I have simplified the contract for the purpose of this post, since we will only focus on implementing one command type. Let’s start from the top and work our way down.

The IOUContract implements the Contract, requiring it to now have a verify function that gets called to verify (hence the name) a transaction.

Contract Class Name

The class name of the contract has been included here:

companion object {
    @JvmStatic
    val IOU_CONTRACT_ID = "net.corda.contracts.IOUContract"
}


This is used in other parts of Corda when the reflection is required. R3’s training materials have done it this way, but I personally think it’s a bit funky and should be done differently.

companion object {
    @JvmStatic
    val IOU_CONTRACT_ID = IOUContract::class.qualifiedName!!
}


That’s a bit better in my opinion. This solution removes the need to change the string’s value if the class is moved or renamed. That being said, Corda has followed the convention of using strings in their code, so if you need to use the inbuilt contracts, you can expect them to follow this format. I’ll leave it up to you to decide which one you prefer.

Commands

Now, we can talk about the commands that I briefly mentioned earlier on in this section. I have put them below again so you don’t need to scroll again:

interface Commands : CommandData {
    class Issue : TypeOnlyCommandData(), Commands
    class Transfer : TypeOnlyCommandData(), Commands
    class Settle : TypeOnlyCommandData(), Commands
}


These commands are used to specify the intention of the transaction. It has been put here due to it’s connection to the contract, since they determine what conditions must be validated. That being said, you could put these commands somewhere else if you wanted, such as in its own file or outside of the contract class but within the same file. As long as your solution best describes your intention, then you are probably going in the correct direction.

Since these commands are simple and are only used to specify intent, TypeOnlyCommandData is extended.

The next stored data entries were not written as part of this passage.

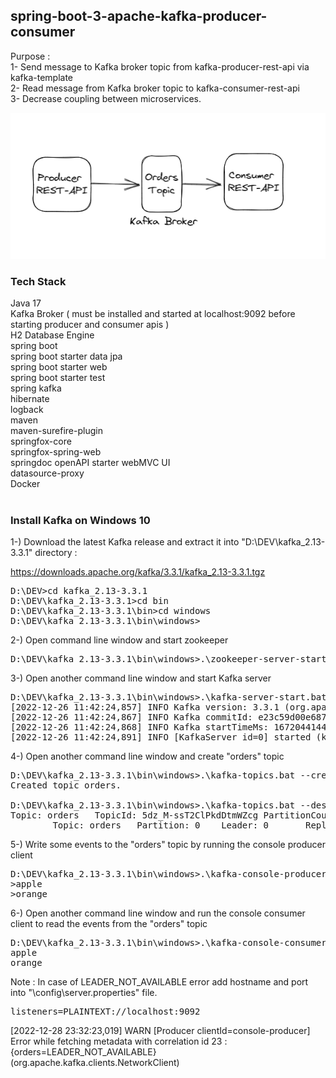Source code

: ## spring-boot-3-apache-kafka-producer-consumer

Purpose : <br/>
1- Send message to Kafka broker topic from kafka-producer-rest-api via kafka-template <br/>
2- Read message from Kafka broker topic to kafka-consumer-rest-api <br/>
3- Decrease coupling between microservices.

![kafka-producer-consumer](doc/kafka-producer-consumer.png) <br/>

### Tech Stack
Java 17 <br/>
Kafka Broker ( must be installed and started at localhost:9092 before starting producer and consumer apis ) <br/>
H2 Database Engine <br/>
spring boot <br/>
spring boot starter data jpa <br/>
spring boot starter web <br/>
spring boot starter test <br/>
spring kafka <br/>
hibernate <br/>
logback <br/>
maven <br/>
maven-surefire-plugin <br/>
springfox-core <br/>
springfox-spring-web  <br/>
springdoc openAPI starter webMVC UI <br/>
datasource-proxy <br/>
Docker <br/>
<br/>

### Install Kafka on Windows 10

1-) Download the latest Kafka release and extract it into "D:\DEV\kafka_2.13-3.3.1" directory :

https://downloads.apache.org/kafka/3.3.1/kafka_2.13-3.3.1.tgz

<pre>
D:\DEV>cd kafka_2.13-3.3.1
D:\DEV\kafka_2.13-3.3.1>cd bin
D:\DEV\kafka_2.13-3.3.1\bin>cd windows
D:\DEV\kafka_2.13-3.3.1\bin\windows>
</pre>

2-) Open command line window and start zookeeper

<pre>
D:\DEV\kafka_2.13-3.3.1\bin\windows>.\zookeeper-server-start.bat ..\..\config\zookeeper.properties
</pre>

3-) Open another command line window and start Kafka server

<pre>
D:\DEV\kafka_2.13-3.3.1\bin\windows>.\kafka-server-start.bat ..\..\config\server.properties
[2022-12-26 11:42:24,857] INFO Kafka version: 3.3.1 (org.apache.kafka.common.utils.AppInfoParser)
[2022-12-26 11:42:24,867] INFO Kafka commitId: e23c59d00e687ff5 (org.apache.kafka.common.utils.AppInfoParser)
[2022-12-26 11:42:24,868] INFO Kafka startTimeMs: 1672044144839 (org.apache.kafka.common.utils.AppInfoParser)
[2022-12-26 11:42:24,891] INFO [KafkaServer id=0] started (kafka.server.KafkaServer)
</pre>

4-) Open another command line window and create "orders" topic

<pre>
D:\DEV\kafka_2.13-3.3.1\bin\windows>.\kafka-topics.bat --create --topic orders --bootstrap-server localhost:9092
Created topic orders.

D:\DEV\kafka_2.13-3.3.1\bin\windows>.\kafka-topics.bat --describe --topic orders --bootstrap-server localhost:9092
Topic: orders   TopicId: 5dz_M-ssT2ClPkdDtmWZcg PartitionCount: 1       ReplicationFactor: 1    Configs:
        Topic: orders   Partition: 0    Leader: 0       Replicas: 0     Isr: 0
</pre>

5-) Write some events to the "orders" topic by running the console producer client

<pre>
D:\DEV\kafka_2.13-3.3.1\bin\windows>.\kafka-console-producer.bat --topic orders --bootstrap-server localhost:9092
>apple
>orange
</pre>

6-) Open another command line window and run the console consumer client to read the events from the "orders" topic

<pre>
D:\DEV\kafka_2.13-3.3.1\bin\windows>.\kafka-console-consumer.bat --topic orders --from-beginning --bootstrap-server localhost:9092
apple
orange
</pre>

Note : In case of LEADER_NOT_AVAILABLE error add hostname and port into "\config\server.properties" file.
<pre>
listeners=PLAINTEXT://localhost:9092
</pre>
[2022-12-28 23:32:23,019] WARN [Producer clientId=console-producer] Error while fetching metadata with correlation id 23 : {orders=LEADER_NOT_AVAILABLE} </br>
(org.apache.kafka.clients.NetworkClient) </br>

Other abstract classes are available that specify commands that we might want to use, such as MoveCommand.

We will see how to use the commands in the next section.

Implementing Verify

Here’s where most of the magic happens, the code has been copied and pasted below:

override fun verify(tx: LedgerTransaction) {
    val command = tx.commands.requireSingleCommand<Commands>()
    when (command.value) {
        is Commands.Issue -> requireThat {
            "No inputs should be consumed when issuing an IOU." using (tx.inputs.isEmpty())
            "Only one output state should be created when issuing an IOU." using (tx.outputs.size == 1)
            val iou = tx.outputStates.single() as IOUState
            "A newly issued IOU must have a positive amount." using (iou.amount.quantity > 0)
            "The lender and borrower cannot have the same identity." using (iou.borrower != iou.lender)
            "Both lender and borrower together only may sign IOU issue transaction." using
                    (command.signers.toSet() == iou.participants.map { it.owningKey }.toSet())
        }
        is Commands.Transfer -> requireThat {
            // more conditions
        }
        is Commands.Settle -> {
            // more conditions
        }
    }
}


The verify function checks whether the proposed transaction is valid. If so, the transaction will continue forward and most likely be signed and committed to the ledger but if any of the conditions are not met an IllegalArgumentException is thrown thus likely leading to the termination of the proposed transaction.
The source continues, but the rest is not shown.